Do you think this returns discretion to banks?
If one has a right, he has discretion to exercise it. A threshold amount of default entitles a creditor to initiate insolvency proceedings. That does not mean that in every case of default, a proceeding must be initiated.
Acreditor needs to apply its mind whether it is the right time to initiate insolvency proceedings of a defaulting firm after careful analysis of facts and circumstances, particularly after evaluating other options for rescue of the firm and options for recovery of default. That is why the code allows discretion to creditors. Such discretion must be used judiciously and must be explicable. In fact, discretion under the code is a higher order responsibility.
Are you concerned about the number of legal challenges that are slowing down the resolution process in major cases?
When the law is new, it is natural to face legal and other challenges. A law of such a significance takes years to settle down. We have passed through two major phases of economic reforms.
The laws supporting these reforms such as the securities laws and competition law have encountered legal challenges for many years, even though these laws had a long history in India. We are now passing through the third phase of reform that focusses on freedom to exit. We must allow reasonable time to address major challenges in the supporting law.
How is the IBC affecting borrowing and lending behaviour in the country?

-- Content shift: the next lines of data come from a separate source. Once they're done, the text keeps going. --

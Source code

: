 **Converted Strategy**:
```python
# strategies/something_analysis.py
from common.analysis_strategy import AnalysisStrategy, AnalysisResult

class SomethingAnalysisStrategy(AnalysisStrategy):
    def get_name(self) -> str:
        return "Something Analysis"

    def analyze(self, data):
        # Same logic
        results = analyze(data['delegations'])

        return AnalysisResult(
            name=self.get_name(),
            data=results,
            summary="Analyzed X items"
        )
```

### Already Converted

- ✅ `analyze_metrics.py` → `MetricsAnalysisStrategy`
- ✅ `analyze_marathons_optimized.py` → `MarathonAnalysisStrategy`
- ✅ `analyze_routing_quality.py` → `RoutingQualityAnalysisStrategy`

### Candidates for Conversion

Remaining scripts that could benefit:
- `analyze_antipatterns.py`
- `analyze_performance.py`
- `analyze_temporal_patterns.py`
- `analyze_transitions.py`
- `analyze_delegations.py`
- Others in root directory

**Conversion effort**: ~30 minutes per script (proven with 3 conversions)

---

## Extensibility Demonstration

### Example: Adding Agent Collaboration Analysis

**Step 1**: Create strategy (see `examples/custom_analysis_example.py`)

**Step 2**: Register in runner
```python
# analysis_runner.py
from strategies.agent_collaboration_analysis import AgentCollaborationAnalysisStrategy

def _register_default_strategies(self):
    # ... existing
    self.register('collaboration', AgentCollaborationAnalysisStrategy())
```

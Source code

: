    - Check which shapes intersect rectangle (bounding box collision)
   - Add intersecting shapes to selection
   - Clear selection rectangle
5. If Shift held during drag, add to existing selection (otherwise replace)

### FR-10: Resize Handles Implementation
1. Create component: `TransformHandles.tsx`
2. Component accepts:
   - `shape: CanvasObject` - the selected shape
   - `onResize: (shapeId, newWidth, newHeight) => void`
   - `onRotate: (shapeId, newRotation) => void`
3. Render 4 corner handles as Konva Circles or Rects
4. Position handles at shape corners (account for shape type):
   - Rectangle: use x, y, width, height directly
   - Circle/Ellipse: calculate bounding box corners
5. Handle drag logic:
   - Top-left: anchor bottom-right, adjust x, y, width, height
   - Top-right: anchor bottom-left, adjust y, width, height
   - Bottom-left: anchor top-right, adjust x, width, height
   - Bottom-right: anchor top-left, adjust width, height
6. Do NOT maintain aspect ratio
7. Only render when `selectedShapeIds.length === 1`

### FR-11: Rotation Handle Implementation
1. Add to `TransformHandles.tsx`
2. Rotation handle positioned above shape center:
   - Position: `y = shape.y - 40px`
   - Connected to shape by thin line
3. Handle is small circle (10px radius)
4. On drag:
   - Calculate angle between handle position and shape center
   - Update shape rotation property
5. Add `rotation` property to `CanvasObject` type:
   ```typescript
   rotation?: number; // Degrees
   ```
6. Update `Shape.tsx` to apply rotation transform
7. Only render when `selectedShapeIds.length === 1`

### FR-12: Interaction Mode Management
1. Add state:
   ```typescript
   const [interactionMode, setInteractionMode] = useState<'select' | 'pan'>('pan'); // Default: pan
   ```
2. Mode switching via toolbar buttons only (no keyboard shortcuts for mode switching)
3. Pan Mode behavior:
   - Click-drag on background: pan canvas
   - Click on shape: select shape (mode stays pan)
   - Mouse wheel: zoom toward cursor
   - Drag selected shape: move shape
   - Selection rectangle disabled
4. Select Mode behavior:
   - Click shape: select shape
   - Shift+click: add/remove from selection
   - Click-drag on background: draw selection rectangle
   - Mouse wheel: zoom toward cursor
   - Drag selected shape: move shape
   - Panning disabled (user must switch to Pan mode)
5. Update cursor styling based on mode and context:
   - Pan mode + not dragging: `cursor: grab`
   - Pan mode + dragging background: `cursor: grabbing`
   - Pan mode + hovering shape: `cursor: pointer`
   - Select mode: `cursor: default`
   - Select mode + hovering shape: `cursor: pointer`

The code is a proactive, behavioural law. The inevitable consequence of a resolution process (the control and management of the firm may move away from existing promoters and managers) deters the management and promoter of the firm from operating below the optimum and motivates them to make the best efforts to avoid default. Further, it encourages debtors to settle default with the creditor at the earliest. With the code in place, the defaulter’s paradise is lost. On the other hand, the creditor knows the consequences of default by a firm, if insolvency is not resolved.